As the nation breathes a collective sigh of relief this week that hurricane Gustav was not the “mother of all storms,” it still was a significant disruption to Louisiana and the New Orleans area. It is also the latest reminder to Information Technology management on the necessity for continual assessment of disaster recovery (DR) planning and execution.
I would venture to guess that healthcare information technology’s disaster recovery plans are more robust for data than they are for imaging. The April 2005 HIPAA regulations for safeguarding electronic protected healthcare information (ePHI) have as much implication for imaging services as they do for other patient information, but potentially add another level of complexity to IT plans for compliance.
I’d like to spend a few minutes exploring a few aspects that relate to the inclusion of imaging in IT disaster recovery plans.
Multitude of Data Sources
Has IT identified how many imaging sources exist within the enterprise that may need to be addressed in a disaster recovery plan? The likelihood is that if the facility does not have a PACS, imaging data may be stored at the modality. These MOD’s, CD’s or DVD’s are most likely not considered when looking at DR requirements, but they represent electronic patient data, and should be considered. I have recent experience with two sites that do not yet have a PACS, but are archiving CT, MRI, and Ultrasound on DVD’s – one goes in the patient chart and one is used as a backup. Unfortunately, the backup is merely that, and it is not managed from a true DR perspective, as it is stored on site. But at least the sites have considered the need for redundancy of data.
Similarly, I have been in a number of cardiac labs that store data on MOD’s or DVD’s, and have them neatly (or otherwise!) stored on a shelf in the control room. In these cases, there is no backup or DR plan. I am sure there are many other examples including Echocardiography and GI videotapes, sleep lab data, etc. that represent un-cataloged imaging information that under HIPAA should be addressed as part of a DR plan.
DR Test Plan
I have asked a number of sites during imaging evaluations if they have a disaster recovery plan. Usually, they will say they have a policy and are creating redundant data. When asked if they routinely test the plan, there are a lot of “deer in the headlights” stares. I frequently ask these same people if they have a digital camera and any digital images on their home PC, and if they have ever made a backup copy on a CD or DVD. Usually, people will say yes to creating a copy, but few can respond positively if they have actually tested the media to assure that the images were properly written to it.
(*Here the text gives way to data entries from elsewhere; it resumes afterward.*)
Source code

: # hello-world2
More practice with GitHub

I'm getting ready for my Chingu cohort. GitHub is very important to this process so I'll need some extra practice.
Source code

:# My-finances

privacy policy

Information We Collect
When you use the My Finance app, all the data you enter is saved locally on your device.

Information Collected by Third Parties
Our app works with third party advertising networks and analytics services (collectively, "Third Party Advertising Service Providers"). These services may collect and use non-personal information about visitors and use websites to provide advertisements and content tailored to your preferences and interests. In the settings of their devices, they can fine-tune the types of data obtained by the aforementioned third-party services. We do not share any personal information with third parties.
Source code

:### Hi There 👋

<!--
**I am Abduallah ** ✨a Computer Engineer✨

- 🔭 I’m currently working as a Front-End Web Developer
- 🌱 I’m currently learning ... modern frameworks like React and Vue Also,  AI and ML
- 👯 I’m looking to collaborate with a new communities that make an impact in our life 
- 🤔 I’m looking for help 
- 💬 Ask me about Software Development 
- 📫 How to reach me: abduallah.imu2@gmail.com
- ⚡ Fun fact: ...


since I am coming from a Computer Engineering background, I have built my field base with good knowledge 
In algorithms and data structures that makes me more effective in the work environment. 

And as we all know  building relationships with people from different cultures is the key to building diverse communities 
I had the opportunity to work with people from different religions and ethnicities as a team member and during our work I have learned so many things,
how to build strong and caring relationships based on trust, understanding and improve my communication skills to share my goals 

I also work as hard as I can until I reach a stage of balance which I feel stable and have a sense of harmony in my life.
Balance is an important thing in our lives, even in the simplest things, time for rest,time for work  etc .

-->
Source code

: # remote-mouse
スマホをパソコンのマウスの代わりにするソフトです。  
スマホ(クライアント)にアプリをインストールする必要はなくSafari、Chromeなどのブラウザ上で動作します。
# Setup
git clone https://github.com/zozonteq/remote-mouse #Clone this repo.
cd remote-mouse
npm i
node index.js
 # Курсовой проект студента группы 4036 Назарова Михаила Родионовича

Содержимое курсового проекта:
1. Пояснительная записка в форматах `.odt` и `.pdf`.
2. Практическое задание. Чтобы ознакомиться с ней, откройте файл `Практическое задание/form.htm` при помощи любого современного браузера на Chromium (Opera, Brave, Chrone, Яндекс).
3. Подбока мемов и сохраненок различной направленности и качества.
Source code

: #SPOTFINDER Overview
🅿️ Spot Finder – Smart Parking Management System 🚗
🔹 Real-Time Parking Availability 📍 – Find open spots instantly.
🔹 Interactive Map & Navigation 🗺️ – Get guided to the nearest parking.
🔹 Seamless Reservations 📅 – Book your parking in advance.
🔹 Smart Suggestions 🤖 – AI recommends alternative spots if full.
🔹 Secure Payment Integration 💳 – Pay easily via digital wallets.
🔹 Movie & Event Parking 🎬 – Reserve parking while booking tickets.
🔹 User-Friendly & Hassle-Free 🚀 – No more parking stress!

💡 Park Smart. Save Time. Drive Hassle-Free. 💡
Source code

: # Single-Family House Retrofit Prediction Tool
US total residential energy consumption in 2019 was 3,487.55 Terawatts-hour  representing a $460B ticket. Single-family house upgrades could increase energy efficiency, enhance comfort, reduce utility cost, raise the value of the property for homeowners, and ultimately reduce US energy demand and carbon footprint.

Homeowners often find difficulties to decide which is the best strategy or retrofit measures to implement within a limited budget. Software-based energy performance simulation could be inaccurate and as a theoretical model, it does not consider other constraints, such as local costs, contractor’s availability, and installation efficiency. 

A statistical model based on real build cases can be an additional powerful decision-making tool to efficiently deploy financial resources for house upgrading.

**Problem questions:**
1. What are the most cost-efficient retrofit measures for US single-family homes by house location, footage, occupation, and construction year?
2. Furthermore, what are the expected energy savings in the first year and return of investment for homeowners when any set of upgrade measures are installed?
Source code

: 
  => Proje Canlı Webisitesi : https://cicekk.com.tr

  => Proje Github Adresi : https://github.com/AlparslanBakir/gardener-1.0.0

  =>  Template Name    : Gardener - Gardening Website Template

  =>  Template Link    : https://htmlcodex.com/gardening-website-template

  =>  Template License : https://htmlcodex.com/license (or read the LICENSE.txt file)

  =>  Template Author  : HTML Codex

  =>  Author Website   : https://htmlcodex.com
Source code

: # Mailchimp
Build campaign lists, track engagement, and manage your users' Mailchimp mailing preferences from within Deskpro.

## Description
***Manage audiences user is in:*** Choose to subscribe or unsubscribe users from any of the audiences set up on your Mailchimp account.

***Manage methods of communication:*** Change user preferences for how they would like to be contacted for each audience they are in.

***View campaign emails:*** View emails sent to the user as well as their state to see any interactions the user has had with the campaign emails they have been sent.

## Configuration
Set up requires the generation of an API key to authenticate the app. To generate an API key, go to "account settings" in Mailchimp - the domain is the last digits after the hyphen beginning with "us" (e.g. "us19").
This is a significant problem – especially for areas outside of IT’s direct control. It’s a daunting challenge to consider how all of these individual areas would be coordinated to address a true DR plan, as well as the testing of backup to assure recovery. Another significant factor is the resource required to do the testing. Chances are IT has resources assigned to DR policies and plans. But the likelihood is these are insufficient to conduct a thorough test of backups. And, clearly, should a disaster strike; are resources sufficient to result in a timely recovery?
The Cost
How does one put a price tag on compliance and what is the risk of non-compliance? I suppose it depends on geography and circumstances. Certainly healthcare IT in Florida and Louisiana are much more sensitive to the issue than healthcare IT in the Midwest. But perhaps while the risk is greater, the result of a tornado ripping through a hospital is the same whether it is Iowa or Florida. One has to use common sense in terms of determining the means of transport and location for data to be “out of harm’s way.”
The other cost factor that will need to be considered is that imaging data is considerably denser than other patient data, so the cost of managing DR for imaging will naturally be more expensive than for textual data. This is often overlooked in planning for imaging services, but perhaps in areas of high probability, it needs to begin to be taken into account. Services that may be economical for other data may need to be reconsidered for imaging, and alternatives found.
So, I ask, does imaging raise the bar for DR? Most certainly it does! IT management should reassess its DR plans to take into account the impending impact of imaging. New and creative solutions will need to be identified if Information Technology is to be prepared to effectively and economically address imaging in DR plans. Gustav may be just another wakeup call.